Much of the world continues to open and then restrict their nationals’ movement without too much thought given to quarantining measures.

But some do.

While Singapore citizens, permanent residents and people with “long term passes” can travel there, they can apply to opt out of government quarantining by wearing an electronic monitoring device.  Hong Kong is also using the technology while other countries are deploying it with arrivals who might break quarantine.
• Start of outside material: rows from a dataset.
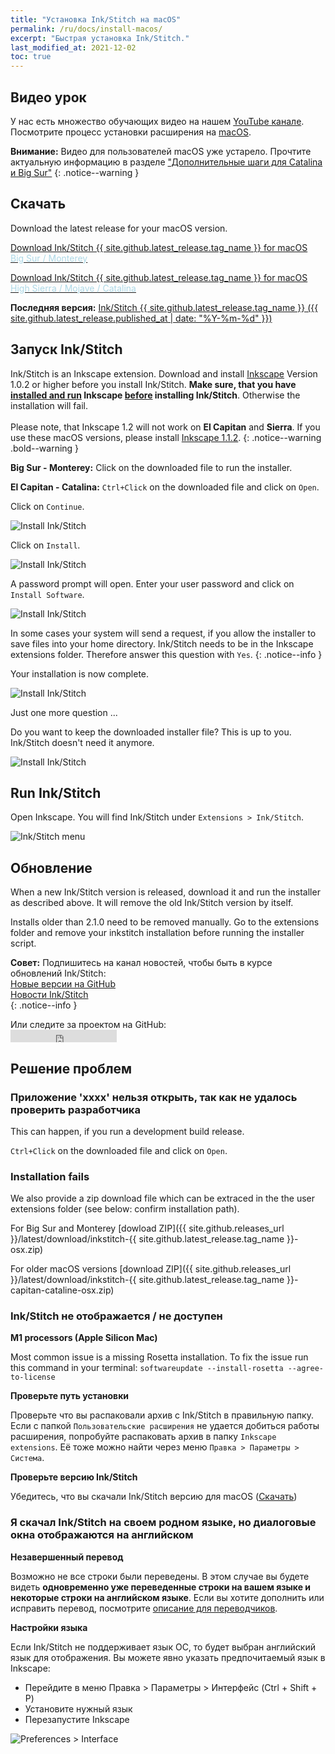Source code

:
 ```yaml
---
title: "Установка Ink/Stitch на macOS"
permalink: /ru/docs/install-macos/
excerpt: "Быстрая установка Ink/Stitch."
last_modified_at: 2021-12-02
toc: true
---
```

## Видео урок

У нас есть множество обучающих видео на нашем <i class="fab fa-youtube"></i> [YouTube канале](https://www.youtube.com/c/InkStitch). Посмотрите процесс установки расширения на <i class="fab fa-apple"></i> [macOS](https://www.youtube.com/watch?v=gmOVLNh9cu8&list=PLvlbfDmZyXG1ORmeqHdp4aP7J71e7icJP&index=3).

**Внимание:** Видео для пользователей macOS уже устарело. Прочтите актуальную информацию в разделе ["Дополнительные шаги для Catalina и Big Sur"](#дополнительные-шаги-для-catalina-и-big-sur)
{: .notice--warning }

## Скачать

Download the latest release for your macOS version.

<p><a href="{{ site.github.releases_url }}/latest/download/inkstitch-{{ site.github.latest_release.tag_name }}-osx.pkg" class="btn btn--info btn--large"><i class="fa fa-download " ></i> Download Ink/Stitch {{ site.github.latest_release.tag_name }} for macOS<br /><span style="color:lightblue;">Big Sur / Monterey</span></a></p>
<p><a href="{{ site.github.releases_url }}/latest/download/inkstitch-{{ site.github.latest_release.tag_name }}-high-sierra-catalina-osx.pkg" class="btn btn--info btn--large"><i class="fa fa-download " ></i> Download Ink/Stitch {{ site.github.latest_release.tag_name }} for macOS<br><span style="color:lightblue;">High Sierra / Mojave / Catalina</span></a></p>

**Последняя версия:**  [Ink/Stitch {{ site.github.latest_release.tag_name }} ({{ site.github.latest_release.published_at | date: "%Y-%m-%d"  }})](https://github.com/inkstitch/inkstitch/releases/latest)

## Запуск Ink/Stitch

Ink/Stitch is an Inkscape extension. Download and install [Inkscape](https://inkscape.org/release/) Version 1.0.2 or higher before you install Ink/Stitch.
**Make sure, that you have <span style="text-decoration:underline;">installed and run</span> Inkscape <span style="text-decoration:underline;">before</span> installing Ink/Stitch**. Otherwise the installation will fail.<br><br>
Please note, that Inkscape 1.2 will not work on **El Capitan** and **Sierra**. If you use these macOS versions, please install [Inkscape 1.1.2](https://inkscape.org/release/1.1.2/platforms/).
{: .notice--warning .bold--warning }

**Big Sur - Monterey:** Click on the downloaded file to run the installer.

**El Capitan - Catalina:** `Ctrl+Click` on the downloaded file and click on `Open`.

Click on `Continue`.

![Install Ink/Stitch](/assets/images/docs/en/macos-install/installer01.png)

Click on `Install`.

![Install Ink/Stitch](/assets/images/docs/en/macos-install/installer02.png)

A password prompt will open. Enter your user password and click on `Install Software`.

![Install Ink/Stitch](/assets/images/docs/en/macos-install/installer03.png)

In some cases your system will send a request, if you allow the installer to save files into your home directory. Ink/Stitch needs to be in the Inkscape extensions folder. Therefore answer this question with `Yes`.
{: .notice--info }

Your installation is now complete.

![Install Ink/Stitch](/assets/images/docs/en/macos-install/installer04.png)

Just one more question ...

Do you want to keep the downloaded installer file? This is up to you. Ink/Stitch doesn't need it anymore.

![Install Ink/Stitch](/assets/images/docs/en/macos-install/installer05.png)

## Run Ink/Stitch

Open Inkscape. You will find Ink/Stitch under `Extensions > Ink/Stitch`.

![Ink/Stitch menu](/assets/images/docs/ru/macos-install/inkstitch-extensions-menu.png)

## Обновление

When a new Ink/Stitch version is released, download it and run the installer as described above. It will remove the old Ink/Stitch version by itself.

Installs older than 2.1.0 need to be removed manually. Go to the extensions folder and remove your inkstitch installation before running the installer script.

**Совет:** Подпишитесь на канал новостей, чтобы быть в курсе обновлений Ink/Stitch:<br />
 <i class="fas fa-fw fa-rss-square" aria-hidden="true" style="color: #ffb400;"></i> [Новые версии на GitHub](https://github.com/inkstitch/inkstitch/releases.atom)<br>
 <i class="fas fa-fw fa-rss-square" aria-hidden="true" style="color: #ffb400;"></i> [Новости Ink/Stitch](/feed.xml)<br />
{: .notice--info }

<p>Или следите за проектом на GitHub:<br /><iframe style="display: inline-block;" src="https://ghbtns.com/github-btn.html?user=inkstitch&repo=inkstitch&type=watch&count=true&v=2" frameborder="0" scrolling="0" width="170px" height="20px"></iframe></p>

## Решение проблем

### Приложение 'xxxx' нельзя открыть, так как не удалось проверить разработчика

This can happen, if you run a development build release.

`Ctrl+Click` on the downloaded file and click on `Open`.

### Installation fails

We also provide a zip download file which can be extraced in the the user extensions folder (see below: confirm installation path).

For Big Sur and Monterey [dowload ZIP]({{ site.github.releases_url }}/latest/download/inkstitch-{{ site.github.latest_release.tag_name }}-osx.zip)

For older macOS versions [download ZIP]({{ site.github.releases_url }}/latest/download/inkstitch-{{ site.github.latest_release.tag_name }}-capitan-cataline-osx.zip)

### Ink/Stitch не отображается / не доступен

**M1 processors (Apple Silicon Mac)**

Most common issue is a missing Rosetta installation. To fix the issue run this command in your terminal: `softwareupdate --install-rosetta --agree-to-license` 

**Проверьте путь установки**

Проверьте что вы распаковали архив с Ink/Stitch в правильную папку. Если с папкой `Пользовательские расширения` не удается добиться работы расширения, попробуйте распаковать архив в папку `Inkscape extensions`.
Её тоже можно найти через меню `Правка > Параметры > Система`.

**Проверьте версию Ink/Stitch**

Убедитесь, что вы скачали Ink/Stitch версию для macOS ([Скачать](#/ru/download))

### Я скачал Ink/Stitch на своем родном языке, но диалоговые окна отображаются на английском

**Незавершенный перевод**

Возможно не все строки были переведены. В этом случае вы будете видеть **одновременно уже переведенные строки на вашем языке и некоторые строки на английском языке**.
Если вы хотите дополнить или исправить перевод, посмотрите [описание для переводчиков](/ru/developers/localize/).

**Настройки языка**

Если Ink/Stitch не поддерживает язык ОС, то будет выбран английский язык для отображения.
Вы можете явно указать предпочитаемый язык в Inkscape:
  * Перейдите в меню Правка > Параметры > Интерфейс (Ctrl + Shift + P)
  * Установите нужный язык
  * Перезапустите Inkscape

![Preferences > Interface](/assets/images/docs/en/preferences_language.png)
The approach has issues – monitoring can be expensive and there are privacy concerns.

But as the chorus continues for bringing back international students to Australia surely all options must be on the table.

Not least because the chance to do it could be coming closer. The prime minister’s priority to get Australians offshore home should, all things being equal, be achieved by Christmas. More places in hotel quarantine and the states’ capacity to handle more arrivals goes some way to demonstrate borders can be managed.

However, this is not to mass international student scale –which makes electronic monitoring worth looking at.  Such as app-based goPassport, which is developed by Australians with backgrounds in travel, border security, medicine, education and real-time data management.

Developed in conjunction with ELICOS peak-body English Australia, goPassport seeks to provide a safe, scalable solution, using a risk-mitigation model that manages much of the health risk before the student boards their flight to Australia.

It works on five key elements:

* capturing the pathway – being able to ascertain information on where the student is coming from and pre-screening (for Covid-19) prior to embarking

* guiding compliance – being able to provide the individual with the clearest of information to ensure the student understands their responsibilities

* real time location-based activity monitoring

* an alert trigger –which can escalate quickly

* escalation – providing information on movement and contacts

They hope the model will have a sympathetic hearing from government, which ultimately will determine on a political level just how students may fit into a scenario which balances safety with cross border movement.

Dirk Mulder is CMM’s international education correspondent

Ranking on research output: it’s harder than it looks

In displays of admirable restraint vice chancellors and research lobbies are selflessly pointing to their organisations’ reputations as reason to receive a big share of the funding expected to be in the budget

But working how to rate research reps isn’t easy. Xin Gu and Karen Blackmore (Uni Newcastle) demonstrated why in a 2017 analysis of science research performance over time of three un-named Australian universities, which could be a sandstone, a pre-Dawkins and a regional

They found research output across the three converged and that increased publication rates were not accompanied by a decline in the status of the journals where people published. However, publications by people at the elite institution did have higher citation counts.


Dolt of the day

In yesterday’s email edition CMM inadvertently broke embargo on the appointment of Libby Lyons as chair as inaugural chair of Science in Australia Gender Equity. Misread a date – bad mistake. Ms Lyons commences in the role today.

Appointments, achievements

Stephen Bartlett (Uni Sydney) is elected a fellow of the American Physical Society, (it’s for physicists).

Peter Binks joins Griffith U as VP Industry and External Engagement. He is a previous CEO of the Business Higher Education Round Table.

 Chris Leishman is appointed professor in property and housing economics at Uni SA. He moves from Uni Adelaide.

Recently resigned federal LNP MP John McVeigh becomes director of the University of Southern Queensland’s Institute for Resilient Regions. Dr McVeigh’s former seat covers USQ’s Toowoomba campus. The university states his appointment, “follows a rigorous USQ selection process.”